### EXERCISE PROMPT
Give a verbatim repeat of the lines that run from the line containing "The name of your mod/scene" to the end of the data below.

### RECORDS FOR PROCESSING
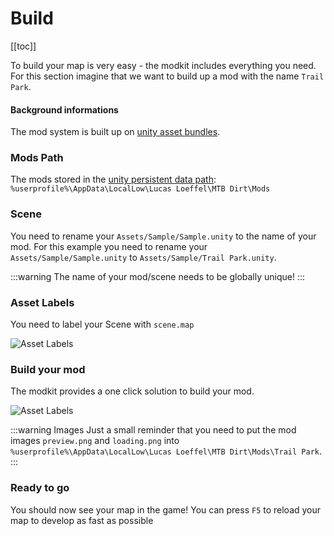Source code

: # Build

[[toc]]

To build your map is very easy - the modkit includes everything you need. 
For this section imagine that we want to build up a mod with the name `Trail Park`.

#### Background informations

The mod system is built up on [unity asset bundles](https://docs.unity3d.com/Manual/AssetBundlesIntro.html). 

### Mods Path

The mods stored in the [unity persistent data path](https://docs.unity3d.com/ScriptReference/Application-persistentDataPath.html): `%userprofile%\AppData\LocalLow\Lucas Loeffel\MTB Dirt\Mods`

### Scene

You need to rename your `Assets/Sample/Sample.unity` to the name of your mod. For this example you need to rename your `Assets/Sample/Sample.unity` to `Assets/Sample/Trail Park.unity`.

:::warning
The name of your mod/scene needs to be globally unique!
:::

### Asset Labels

You need to label your Scene with `scene.map`

![Asset Labels](/1.x/the-basics/build/asset-labels.gif)

### Build your mod

The modkit provides a one click solution to build your mod.

![Asset Labels](/1.x/the-basics/build/build.gif)

:::warning Images
Just a small reminder that you need to put the mod images `preview.png` and `loading.png` into `%userprofile%\AppData\LocalLow\Lucas Loeffel\MTB Dirt\Mods\Trail Park`.
:::

### Ready to go

You should now see your map in the game! You can press `F5` to reload your map to develop as fast as possible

### TASK RESULT
The name of your mod/scene needs to be globally unique!
:::

### Asset Labels

You need to label your Scene with `scene.map`

![Asset Labels](/1.x/the-basics/build/asset-labels.gif)

### Build your mod

The modkit provides a one click solution to build your mod.

![Asset Labels](/1.x/the-basics/build/build.gif)

:::warning Images
Just a small reminder that you need to put the mod images `preview.png` and `loading.png` into `%userprofile%\AppData\LocalLow\Lucas Loeffel\MTB Dirt\Mods\Trail Park`.
:::

### Ready to go

You should now see your map in the game! You can press `F5` to reload your map to develop as fast as possible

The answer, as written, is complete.